**What the exercise asks**. Print each of the records below, leaving every word as it is.

**Exercise data**.

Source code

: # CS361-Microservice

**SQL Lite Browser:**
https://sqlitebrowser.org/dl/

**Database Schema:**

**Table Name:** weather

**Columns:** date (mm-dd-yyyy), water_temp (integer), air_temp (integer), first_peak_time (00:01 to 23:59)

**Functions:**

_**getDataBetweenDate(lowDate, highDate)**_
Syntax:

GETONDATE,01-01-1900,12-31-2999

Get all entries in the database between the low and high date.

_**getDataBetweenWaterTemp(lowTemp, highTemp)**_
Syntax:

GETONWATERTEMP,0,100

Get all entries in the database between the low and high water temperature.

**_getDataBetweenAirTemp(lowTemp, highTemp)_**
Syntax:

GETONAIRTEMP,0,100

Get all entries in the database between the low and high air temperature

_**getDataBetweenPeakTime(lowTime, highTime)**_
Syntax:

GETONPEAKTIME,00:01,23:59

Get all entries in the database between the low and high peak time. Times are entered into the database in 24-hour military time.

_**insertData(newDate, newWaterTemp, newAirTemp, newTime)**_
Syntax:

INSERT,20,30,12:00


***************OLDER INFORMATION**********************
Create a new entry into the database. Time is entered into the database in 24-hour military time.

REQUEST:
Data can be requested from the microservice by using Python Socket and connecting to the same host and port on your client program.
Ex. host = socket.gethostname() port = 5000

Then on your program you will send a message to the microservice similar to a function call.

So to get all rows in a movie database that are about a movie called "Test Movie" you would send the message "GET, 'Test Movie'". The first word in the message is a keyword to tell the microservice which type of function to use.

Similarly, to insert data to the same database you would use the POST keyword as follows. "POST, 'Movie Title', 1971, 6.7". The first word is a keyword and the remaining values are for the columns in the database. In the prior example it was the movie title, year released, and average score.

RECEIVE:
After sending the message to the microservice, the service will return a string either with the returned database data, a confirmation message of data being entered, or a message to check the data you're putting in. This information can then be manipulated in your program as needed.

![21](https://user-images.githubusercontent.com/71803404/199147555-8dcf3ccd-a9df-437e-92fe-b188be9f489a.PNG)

**Final answer**.
Source code

: # CS361-Microservice

**SQL Lite Browser:**
https://sqlitebrowser.org/dl/

**Database Schema:**

**Table Name:** weather

**Columns:** date (mm-dd-yyyy), water_temp (integer), air_temp (integer), first_peak_time (00:01 to 23:59)

**Functions:**

_**getDataBetweenDate(lowDate, highDate)**_
Syntax:

GETONDATE,01-01-1900,12-31-2999

Get all entries in the database between the low and high date.

_**getDataBetweenWaterTemp(lowTemp, highTemp)**_
Syntax:

GETONWATERTEMP,0,100

Get all entries in the database between the low and high water temperature.

**_getDataBetweenAirTemp(lowTemp, highTemp)_**
Syntax:

GETONAIRTEMP,0,100

Get all entries in the database between the low and high air temperature

_**getDataBetweenPeakTime(lowTime, highTime)**_
Syntax:

GETONPEAKTIME,00:01,23:59

Get all entries in the database between the low and high peak time. Times are entered into the database in 24-hour military time.

_**insertData(newDate, newWaterTemp, newAirTemp, newTime)**_
Syntax:

INSERT,20,30,12:00


***************OLDER INFORMATION**********************
Create a new entry into the database. Time is entered into the database in 24-hour military time.

REQUEST:
Data can be requested from the microservice by using Python Socket and connecting to the same host and port on your client program.
Ex. host = socket.gethostname() port = 5000

Then on your program you will send a message to the microservice similar to a function call.

So to get all rows in a movie database that are about a movie called "Test Movie" you would send the message "GET, 'Test Movie'". The first word in the message is a keyword to tell the microservice which type of function to use.

Similarly, to insert data to the same database you would use the POST keyword as follows. "POST, 'Movie Title', 1971, 6.7". The first word is a keyword and the remaining values are for the columns in the database. In the prior example it was the movie title, year released, and average score.

RECEIVE:
After sending the message to the microservice, the service will return a string either with the returned database data, a confirmation message of data being entered, or a message to check the data you're putting in. This information can then be manipulated in your program as needed.

![21](https://user-images.githubusercontent.com/71803404/199147555-8dcf3ccd-a9df-437e-92fe-b188be9f489a.PNG)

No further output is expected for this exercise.